One of the things that makes me nervous about the future of my children is the gradual disappearance of opportunities to earn a living. There are a few aspects to this, including the automation of many jobs and processes – and I know that “other jobs will be created”, but never at the level that jobs were lost…and in case you haven’t noticed, the global population is growing pretty rapidly. Here is an example of job-killing automation: Self-driving Trucks (and yes, if you go through the comments and come across Peculiarist, that’s me).
However, this post is inspired by this post: Adapt to What? – An Open Letter, by David Newhoff, about the devaluation not just of artistic work, but all work in general. He makes some very good points in a very clear way.
there’s like 80 million of you millennials in America, and the digital-age market only has room for one or two (usually one) major player in any category at a time. So, in terms of realistic ratios, even if a million of you might invent killer apps or become YouTube stars, neither of those enterprises will create and sustain real jobs for the the other 79 million.

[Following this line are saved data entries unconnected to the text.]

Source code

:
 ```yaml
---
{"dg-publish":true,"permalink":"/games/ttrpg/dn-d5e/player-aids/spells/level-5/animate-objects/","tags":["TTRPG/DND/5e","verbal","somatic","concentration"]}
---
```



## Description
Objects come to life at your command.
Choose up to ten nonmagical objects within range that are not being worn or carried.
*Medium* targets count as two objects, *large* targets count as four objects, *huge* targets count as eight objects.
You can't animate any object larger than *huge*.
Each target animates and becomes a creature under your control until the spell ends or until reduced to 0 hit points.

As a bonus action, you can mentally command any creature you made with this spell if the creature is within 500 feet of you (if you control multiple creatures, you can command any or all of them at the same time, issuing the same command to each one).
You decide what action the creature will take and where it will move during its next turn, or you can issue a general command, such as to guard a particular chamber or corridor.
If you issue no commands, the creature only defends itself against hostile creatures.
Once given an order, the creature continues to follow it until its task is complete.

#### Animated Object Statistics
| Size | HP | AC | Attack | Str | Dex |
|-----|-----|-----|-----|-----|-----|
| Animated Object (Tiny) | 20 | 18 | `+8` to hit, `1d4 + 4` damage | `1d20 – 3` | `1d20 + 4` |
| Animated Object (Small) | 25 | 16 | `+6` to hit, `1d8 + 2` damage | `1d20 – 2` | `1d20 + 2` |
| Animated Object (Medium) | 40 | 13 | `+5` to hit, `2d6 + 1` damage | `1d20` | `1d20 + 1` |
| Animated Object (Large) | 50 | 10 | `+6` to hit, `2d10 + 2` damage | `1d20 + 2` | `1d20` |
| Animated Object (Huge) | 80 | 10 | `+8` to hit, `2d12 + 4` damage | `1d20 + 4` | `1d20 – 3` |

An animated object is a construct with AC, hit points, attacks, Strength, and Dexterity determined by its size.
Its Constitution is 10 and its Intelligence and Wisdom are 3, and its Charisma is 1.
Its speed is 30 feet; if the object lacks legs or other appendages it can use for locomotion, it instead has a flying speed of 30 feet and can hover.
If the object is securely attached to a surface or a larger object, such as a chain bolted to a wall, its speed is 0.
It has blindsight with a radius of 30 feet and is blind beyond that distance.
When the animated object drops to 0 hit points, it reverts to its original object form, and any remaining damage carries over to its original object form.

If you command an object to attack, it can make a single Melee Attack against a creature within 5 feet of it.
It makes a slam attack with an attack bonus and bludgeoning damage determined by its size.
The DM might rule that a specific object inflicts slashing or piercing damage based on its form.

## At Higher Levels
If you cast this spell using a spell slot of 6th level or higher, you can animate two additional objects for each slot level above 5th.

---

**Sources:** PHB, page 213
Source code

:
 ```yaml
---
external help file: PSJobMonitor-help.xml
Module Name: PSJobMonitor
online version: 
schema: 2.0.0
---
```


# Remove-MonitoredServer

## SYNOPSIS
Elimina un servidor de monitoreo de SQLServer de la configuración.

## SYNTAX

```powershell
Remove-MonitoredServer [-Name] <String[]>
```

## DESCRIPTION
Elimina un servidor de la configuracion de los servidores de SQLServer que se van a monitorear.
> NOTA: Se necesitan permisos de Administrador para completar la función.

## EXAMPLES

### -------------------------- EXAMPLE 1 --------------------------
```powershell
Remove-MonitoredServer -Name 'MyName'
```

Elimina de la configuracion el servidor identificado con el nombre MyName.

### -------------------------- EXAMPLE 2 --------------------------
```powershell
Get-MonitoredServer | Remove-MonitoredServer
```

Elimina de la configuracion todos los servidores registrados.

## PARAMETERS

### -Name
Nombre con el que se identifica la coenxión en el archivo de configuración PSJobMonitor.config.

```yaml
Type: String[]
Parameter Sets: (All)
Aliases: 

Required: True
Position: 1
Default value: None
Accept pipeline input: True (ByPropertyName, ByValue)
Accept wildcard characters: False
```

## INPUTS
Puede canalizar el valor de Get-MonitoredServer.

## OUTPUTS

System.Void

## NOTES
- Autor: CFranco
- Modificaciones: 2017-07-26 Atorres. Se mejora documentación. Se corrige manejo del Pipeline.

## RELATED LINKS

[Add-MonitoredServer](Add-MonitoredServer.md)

I’ve seen this point before, and it’s a good counter to the “progress creates jobs” mantra that is mindlessly repeated. Industries in the past are often held up as shining examples of job creation, but they don’t correlate to modern technological advances. In the Self-Driving Trucks post above, someone argued in the comments that “people were worried about telegraph operators losing their jobs, but the invention of the telephone created a lot more” – which was irrelevant to the discussion, because having a telephone in every house was a completely new service greatly enhancing communication, whereas self-driving trucks are not a new service and won’t result in extra freight being trafficked. Even new services aren’t creating jobs – most of the tech startups that are being sold or floated for billions of dollars have employee numbers in dozens, so while they’re making a few people very wealthy they are not creating the jobs that, say, Ford did when he started mass-producing automobiles. In the past, one person with a good idea would create jobs for hundreds of thousands of others, but nowadays they simply don’t.
read between the lines in any number of trends and we see a hyper-efficient, data-centric view of the world, of culture, and of market value that appears to be fueling the growth of monopsonies empowered to dictate terms to every kind of worker from book authors to carpenters to truck drivers. And it occurs to me that for all its fluffy futility, OWS demonstrated that many of you were on the right track. You should be pissed off at the 1% and angry as hell at Wall Street. But I’m sorry to say that the business models of the digital age are not the antidote to Wall Street; they are its worst intentions on speed…major business owners in many sectors seem to be learning from these tech-based models how to take advantage of your talent, your time, and your costly educations for pennies on the dollar. They know the more that labor is devalued across multiple sectors and the more desperate your circumstances become, the more bargaining power they have.
If the above quote doesn’t make any sense to you (maybe because you’ve been in a steady job for 30 years, or maybe you’ve just gotten lucky) go and read the full article, it’s definitely worth it. It’s true that Amazon has created a way for independent authors to sell to a wide marketplace, and I’m grateful for it, but let’s never forget that the entity which profits the most from Amazon’s business model is Amazon. At the moment its goals often align with those of authors and readers, but if its (meager) competition disappears it’s likely to start getting aggressively awful. They’ve already done some things like this, such as the pay-per-pageview move recently introduced (I don’t know if that’s a good or bad thing, but it’s a good example of them dictating to the market). That’s why I think giving Amazon exclusivity is a bad idea in the long run, because it’s better for authors if there are multiple markets for their books. However, as long as Amazon’s interests align with those of authors, everybody wins.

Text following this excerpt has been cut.